The fluorine trap 61 is connected to a halfway point of the exhaust pipe 24a and removes at least fluorine from the exhaust gas exhausted from the laser chamber 10.

The xenon adder 60 is connected to a halfway point of the exhaust pipe 24a and adds the additive gas having a xenon concentration higher than that of the fresh inert gas to the exhaust gas exhausted from the laser chamber 10.

With the configuration described above, even when the exhaust gases from the laser chambers 10 have different xenon concentrations, the xenon adder 60 can compensate for the shortage of xenon in any of the exhaust gases in accordance with the xenon concentration in the exhaust gas. Therefore, the xenon concentration in the regenerated inert gas can be brought close to a desired xenon concentration.

(2) According to the first embodiment, the xenon adder 60 is located downstream from the fluorine trap 61 in the flow of the exhaust gas exhausted from the laser chamber 10.

Although some of the xenon may be removed by the fluorine trap 61, the amount of xenon to be added by the xenon adder 60 can be suppressed by adding xenon to the exhaust gas having passed through the fluorine trap 61.

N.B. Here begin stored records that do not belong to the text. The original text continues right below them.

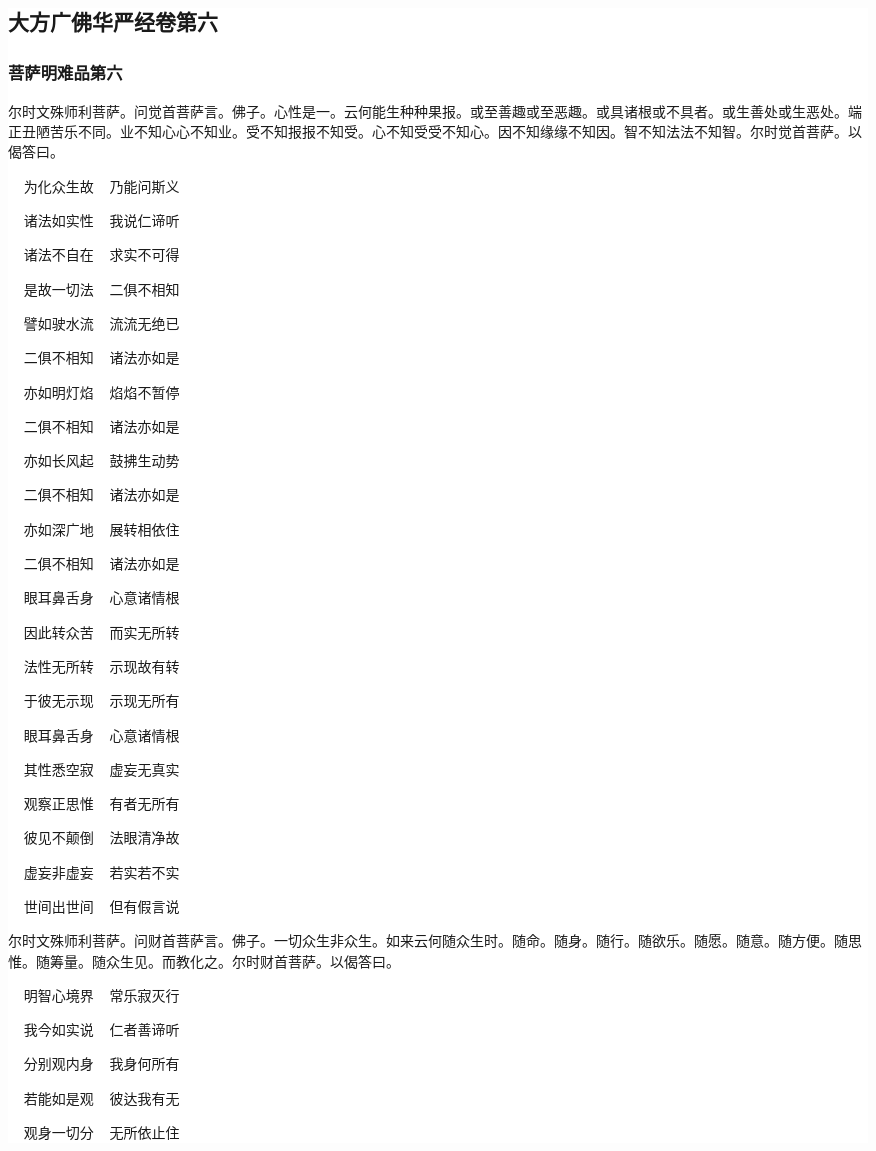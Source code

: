 ## 大方广佛华严经卷第六

### 菩萨明难品第六

尔时文殊师利菩萨。问觉首菩萨言。佛子。心性是一。云何能生种种果报。或至善趣或至恶趣。或具诸根或不具者。或生善处或生恶处。端正丑陋苦乐不同。业不知心心不知业。受不知报报不知受。心不知受受不知心。因不知缘缘不知因。智不知法法不知智。尔时觉首菩萨。以偈答曰。

&nbsp;&nbsp;&nbsp;&nbsp;为化众生故&nbsp;&nbsp;&nbsp;&nbsp;乃能问斯义

&nbsp;&nbsp;&nbsp;&nbsp;诸法如实性&nbsp;&nbsp;&nbsp;&nbsp;我说仁谛听

&nbsp;&nbsp;&nbsp;&nbsp;诸法不自在&nbsp;&nbsp;&nbsp;&nbsp;求实不可得

&nbsp;&nbsp;&nbsp;&nbsp;是故一切法&nbsp;&nbsp;&nbsp;&nbsp;二俱不相知

&nbsp;&nbsp;&nbsp;&nbsp;譬如驶水流&nbsp;&nbsp;&nbsp;&nbsp;流流无绝已

&nbsp;&nbsp;&nbsp;&nbsp;二俱不相知&nbsp;&nbsp;&nbsp;&nbsp;诸法亦如是

&nbsp;&nbsp;&nbsp;&nbsp;亦如明灯焰&nbsp;&nbsp;&nbsp;&nbsp;焰焰不暂停

&nbsp;&nbsp;&nbsp;&nbsp;二俱不相知&nbsp;&nbsp;&nbsp;&nbsp;诸法亦如是

&nbsp;&nbsp;&nbsp;&nbsp;亦如长风起&nbsp;&nbsp;&nbsp;&nbsp;鼓拂生动势

&nbsp;&nbsp;&nbsp;&nbsp;二俱不相知&nbsp;&nbsp;&nbsp;&nbsp;诸法亦如是

&nbsp;&nbsp;&nbsp;&nbsp;亦如深广地&nbsp;&nbsp;&nbsp;&nbsp;展转相依住

&nbsp;&nbsp;&nbsp;&nbsp;二俱不相知&nbsp;&nbsp;&nbsp;&nbsp;诸法亦如是

&nbsp;&nbsp;&nbsp;&nbsp;眼耳鼻舌身&nbsp;&nbsp;&nbsp;&nbsp;心意诸情根

&nbsp;&nbsp;&nbsp;&nbsp;因此转众苦&nbsp;&nbsp;&nbsp;&nbsp;而实无所转

&nbsp;&nbsp;&nbsp;&nbsp;法性无所转&nbsp;&nbsp;&nbsp;&nbsp;示现故有转

&nbsp;&nbsp;&nbsp;&nbsp;于彼无示现&nbsp;&nbsp;&nbsp;&nbsp;示现无所有

&nbsp;&nbsp;&nbsp;&nbsp;眼耳鼻舌身&nbsp;&nbsp;&nbsp;&nbsp;心意诸情根

&nbsp;&nbsp;&nbsp;&nbsp;其性悉空寂&nbsp;&nbsp;&nbsp;&nbsp;虚妄无真实

&nbsp;&nbsp;&nbsp;&nbsp;观察正思惟&nbsp;&nbsp;&nbsp;&nbsp;有者无所有

&nbsp;&nbsp;&nbsp;&nbsp;彼见不颠倒&nbsp;&nbsp;&nbsp;&nbsp;法眼清净故

&nbsp;&nbsp;&nbsp;&nbsp;虚妄非虚妄&nbsp;&nbsp;&nbsp;&nbsp;若实若不实

&nbsp;&nbsp;&nbsp;&nbsp;世间出世间&nbsp;&nbsp;&nbsp;&nbsp;但有假言说

尔时文殊师利菩萨。问财首菩萨言。佛子。一切众生非众生。如来云何随众生时。随命。随身。随行。随欲乐。随愿。随意。随方便。随思惟。随筹量。随众生见。而教化之。尔时财首菩萨。以偈答曰。

&nbsp;&nbsp;&nbsp;&nbsp;明智心境界&nbsp;&nbsp;&nbsp;&nbsp;常乐寂灭行

&nbsp;&nbsp;&nbsp;&nbsp;我今如实说&nbsp;&nbsp;&nbsp;&nbsp;仁者善谛听

&nbsp;&nbsp;&nbsp;&nbsp;分别观内身&nbsp;&nbsp;&nbsp;&nbsp;我身何所有

&nbsp;&nbsp;&nbsp;&nbsp;若能如是观&nbsp;&nbsp;&nbsp;&nbsp;彼达我有无

&nbsp;&nbsp;&nbsp;&nbsp;观身一切分&nbsp;&nbsp;&nbsp;&nbsp;无所依止住
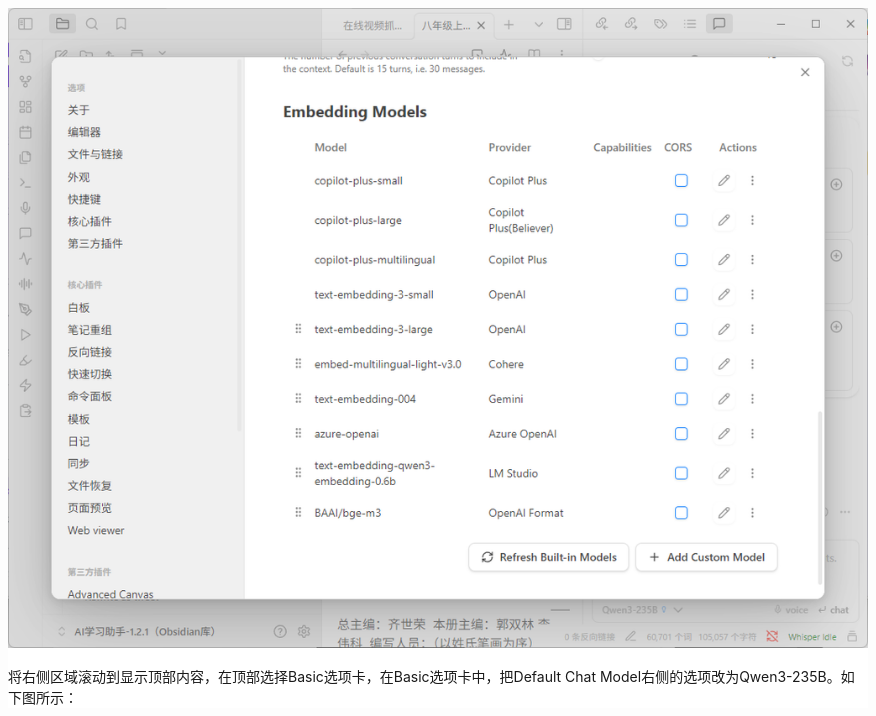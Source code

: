 ![descript](images/media/1.3-version/image112.png)

将右侧区域滚动到显示顶部内容，在顶部选择Basic选项卡，在Basic选项卡中，把Default
Chat Model右侧的选项改为Qwen3-235B。如下图所示：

(3) According to the first variation of the first embodiment, the laser apparatus 30a includes the OSC laser chamber 101 and the AMP laser chamber 102, which are connected to the exhaust pipe 24a via the first exhaust path 211 and the second exhaust path 212, respectively. The first valve EX-V11 and the second valve EX-V12 are disposed in the first exhaust path 211 and the second exhaust path 212, respectively, and are so controlled that one of the two valves is opened while the other is closed.

With the configuration described above, in the laser apparatus 30a including the two laser chambers, the first valve EX-V11 and the second valve EX-V12 are so controlled that the two laser chambers exhaust the exhaust gas one at a time, and the exhaust pipe 24a is shared by the two laser chambers, so that the xenon adder 60 can be shared by the two laser chambers.

(4) According to the first embodiment, the laser apparatus 30a includes the laser controller 31, which calculates the amount of additive gas V(Xe_add_cy) to be added to the exhaust gas with reference to the xenon concentration in the fresh inert gas C(Xe_cy).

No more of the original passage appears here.